In the end, the Japanese are just better at making cars (smaller sedans anyway) that were popular among Americans. The Big 3 in America offshored a bunch of jobs, lost market share around the world, and two of them took a government bailout.
The ideal world of high wages, union work, and everyone having affordable products doesn't work in America with a current state of government malaise as well. The wealth gap means people are always going to want cheaper options. When cars and housing is so expensive, people want $5 t-shirts (enter Temu). When interest rates on auto loans are high, people will always want cheaper options. How do you protect American jobs while making products cheaper for your less fortunate? Obviously, universal healthcare, removing middlemen companies, and a more fair society could do it. Things in Denmark are expensive, but people are generally happy. But America has famously the opposite attitude.

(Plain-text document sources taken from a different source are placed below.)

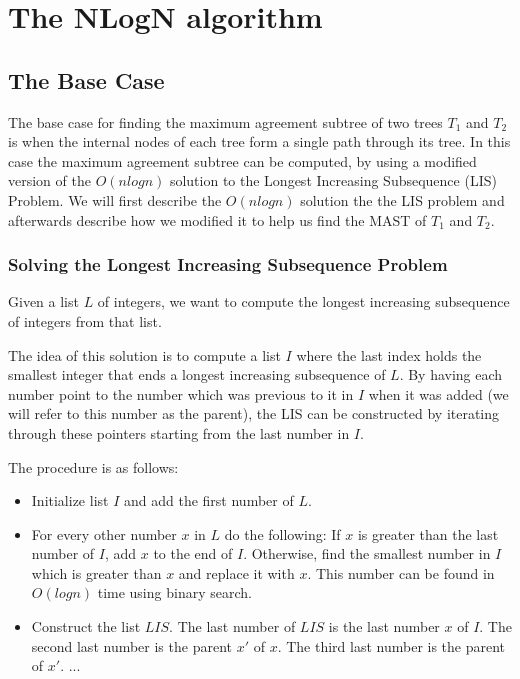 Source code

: \chapter{The NLogN algorithm}

\section{The Base Case}
The base case for finding the maximum agreement subtree of two trees $T_1$ and $T_2$ is when the internal nodes of each tree form a single path through its tree. In this case the maximum agreement subtree can be computed, by using a modified version of the $O(nlogn)$ solution to the Longest Increasing Subsequence (LIS) Problem. We will first describe the $O(nlogn)$ solution the the LIS problem and afterwards describe how we modified it to help us find the MAST of $T_1$ and $T_2$.

\subsection{Solving the Longest Increasing Subsequence Problem}
Given a list $L$ of integers, we want to compute the longest increasing subsequence of integers from that list.


The idea of this solution is to compute a list $I$ where the last index holds the smallest integer that ends a longest increasing subsequence of $L$. By having each number point to the number which was previous to it in $I$ when it was added (we will refer to this number as the parent), the LIS can be constructed by iterating through these pointers starting from the last number in $I$.

The procedure is as follows:

\begin{itemize}
	\item Initialize list $I$ and add the first number of $L$.
	\item For every other number $x$ in $L$ do the following:
	\subitem If $x$ is greater than the last number of $I$, add $x$ to the end of $I$.
	\subitem Otherwise, find the smallest number in $I$ which is greater than $x$ and replace it with $x$. This number can be found in $O(logn)$ time using binary search.
	\item Construct the list $LIS$.
	\subitem The last number of $LIS$ is the last number $x$ of $I$.
	\subitem The second last number is the parent $x'$ of $x$.
	\subitem The third last number is the parent of $x'$.
	\subitem ...
\end{itemize}

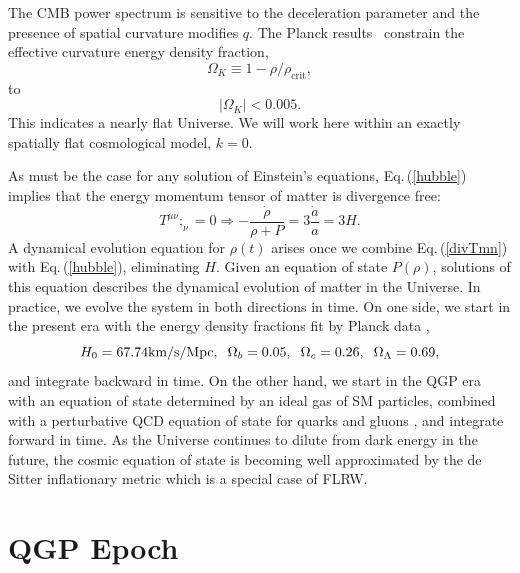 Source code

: \documentclass[universe,article,submit,moreauthors,pdftex,a4paper]{Definitions/mdpi}
\newcommand{\beqn}{\begin{equation}}
\newcommand{\eeqn}{\end{equation}}
\newcommand{\req}[1]{Eq.\,(\ref{#1})}
\begin{document}
 The CMB power spectrum is sensitive to the  deceleration parameter  and the presence of spatial curvature modifies $q$. The Planck results~\cite{Planck:2013pxb,Planck:2015fie,Planck:2018vyg} constrain  the effective curvature energy density fraction,
\begin{equation}
\Omega_K\equiv1-\rho/\rho_{\text{crit}},
\end{equation}
to
\begin{equation}
|\Omega_K|<0.005.
\end{equation}
This indicates a nearly flat Universe. We will work here within an exactly spatially flat cosmological model, $k=0$.  


As must be the case for any solution of Einstein's equations,   \req{hubble} implies that the energy momentum tensor of matter is divergence free:
\beqn\label{divTmn}
T^{\mu\nu};_\nu =0 \Rightarrow -\frac{\dot\rho}{\rho+P}=3\frac{\dot a}{a}=3H.
\eeqn
A dynamical evolution equation for $\rho(t)$ arises once we combine \req{divTmn} with \req{hubble},  eliminating $H$.   Given an equation of state $P(\rho)$, solutions of this equation describes the dynamical evolution of matter in the Universe. In practice, we evolve the system in both directions in time.  On one side, we start in the present era with the energy density fractions fit by Planck data \cite{Planck:2013pxb},
\begin{equation}\label{Planck_params}
H_0=67.74\text{km/s/Mpc},\hspace{2mm} \Omega_b=0.05,\hspace{2mm} \Omega_c=0.26, \hspace{2mm}\Omega_\Lambda=0.69,
\end{equation}
 and integrate backward in time.  On the other hand, we start in the QGP era with an equation of state determined by an ideal gas of SM particles, combined with a perturbative QCD equation of state for quarks and gluons \cite{Borsanyi:2013bia}, and integrate forward in time. As the Universe continues to dilute from dark energy in the future, the cosmic equation of state is becoming well approximated by the de Sitter inflationary metric which is a special case of FLRW.

\section{QGP Epoch}\label{sec:QGP}
\end{document}
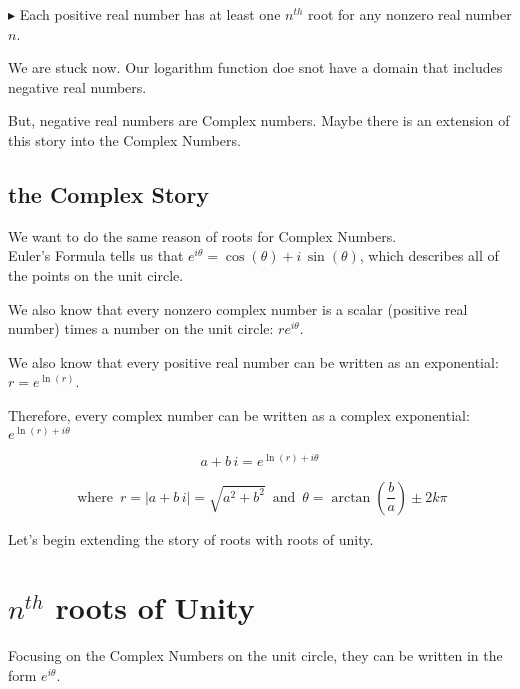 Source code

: \documentclass{ximera}
\begin{document}
$\blacktriangleright$ Each positive real number has at least one $n^{th}$ root for any nonzero real number $n$.



We are stuck now.  Our logarithm function doe snot have a domain that includes negative real numbers.

But, negative real numbers are Complex numbers.  Maybe there is an extension of this story into the Complex Numbers.












\subsection{the Complex Story}






We want to do the same reason of roots for Complex Numbers. \\


Euler's Formula tells us that $e^{i \theta} = \cos(\theta) + i \, \sin(\theta)$, which describes all of the points on the unit circle.

We also know that every nonzero complex number is a scalar (positive real number) times a number on the unit circle:  $r e^{i \theta}$.

We also know that every positive real number can be written as an exponential: $r = e^{\ln(r)}$.

Therefore, every complex number can be written as a complex exponential: $ e^{\ln(r) + i \theta}$


\[   a + b \, i =    e^{\ln(r) + i \theta}   \]

\[   \text{ where } \,   r = |a + b \, i| = \sqrt{a^2 + b^2}   \, \text{ and } \,   \theta = \arctan\left (\frac{b}{a} \right) \pm 2k\pi\]


Let's begin extending the story of roots with roots of unity.










\section{$n^{th}$ roots of Unity}


Focusing on the Complex Numbers on the unit circle, they can be written in the form $e^{i \theta}$.
\end{document}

Chinese government focused on batteries, solar panels, and EVs years ago. Everyone mocked Chinese pollution back then. The government went carrot and stick: subsidies for green energy while limiting the availability of license plates and registrations for ICE cars. This wasn't a secret (most people that comment on China have never been, or don't speak the language, or don't interact with Chinese people). Warren Buffett invested in BYD years ago. Meanwhile, the GOP was too busy denying climate change, American auto manufacturers were too slow and squandered the advantage (Tesla got in there at least), and politicians in general had no coherent strategy. China built more much high-speed rail than the rest of the world combined in 15 years.
What does this mean? It means that China has the largest EV market in the world by far. It means a ton of competition (too much and some of those companies will have to go under). It means attracting foreign manufacturers (Tesla received a bunch of subsidies to manufacture and sell in China; GM CEO Mary Barra recently attended the Beijing auto show - GM sold 5x as many cars in China as the US in 2016; GM won't want to miss out on remaining ICE/future EV sales). It means that said capacity is now spilling over to the rest of the world. But the prices for BYD are higher in Europe, UK, and Australia than China (so it's not even dumping, no matter what politicians say). Moreover, it means that markets where they don't have access or the wealth consumers to buy Teslas for example (e.g. Malaysia, Thailand), Chinese EVs are all over it. It's even in high-speed rail too. Chinese company recently built the first HSR in SE Asia in Indonesia. So Indonesians have trains that go 200 MPH linking cities. The US and UK do not.
None of this is surprising. There's a huge stereotype of "Chinese people being good at math." So there's will for EVs/high speed rail and supposedly Chinese people can do math (kind of important for engineering), and there's 1.4 billion people, most of whom really want job opportunities. Geez, who could've predicted this? Authoritarian government or not, it's not a shock.
The US even transferred battery technology to China.
https://www.npr.org/2022/08/03/1114964240/new-battery-technology-china-vanadiumSpeaking of batteries, Ford wants to partner with CATL (China's largest battery company) in the US for a JV. Virginia GOP governor Glenn Youngkin shot down 2,500 jobs in rural Virginia ("This is a security threat!"), taking Virginia out of the equation for said operation.
So, American politicians mocked Chinese pollution, told American citizens that the Chinese won't innovate, did nothing, watched as China developed the largest EVs and HSR networks, even gave China technologies, allowed American corporations to explore huge profits in China (innovating and selling there), took an insane amount of lobbying from oil/gas companies and automakers, and now want to ban Chinese EVs and citing battery JVs as security threats.
Is China that competent or are countries like America being ruined by their greedy politicians and corporations?
Who's the real security threat to American/western hegemony?
Make everyone's lives better and in a more equal society, maybe people won't want cheaper Chinese goods, but the politicians don't seem keen on that... And then are shocked when demand for Chinese goods is high.
Also, Chinese companies wouldn't necessarily sell in western markets for low prices anyway (more profit to be made). Chinese companies could have JVs with American companies (win-win and America gets technology transfer the same way China did). American investments and subsidies could spur on competition/innovation outside of China. But it's easier to paint China as a boogeyman, blame China for everything, but also do nothing to improve people's lives.
At least Biden's trying, so I appreciate that, but there's no coherence in general.
Trump/DeSantis/etc: "I'm tough on China. Tariff them!"
Also: Let's defund education, start a war on the Woke, ban windmills, etc.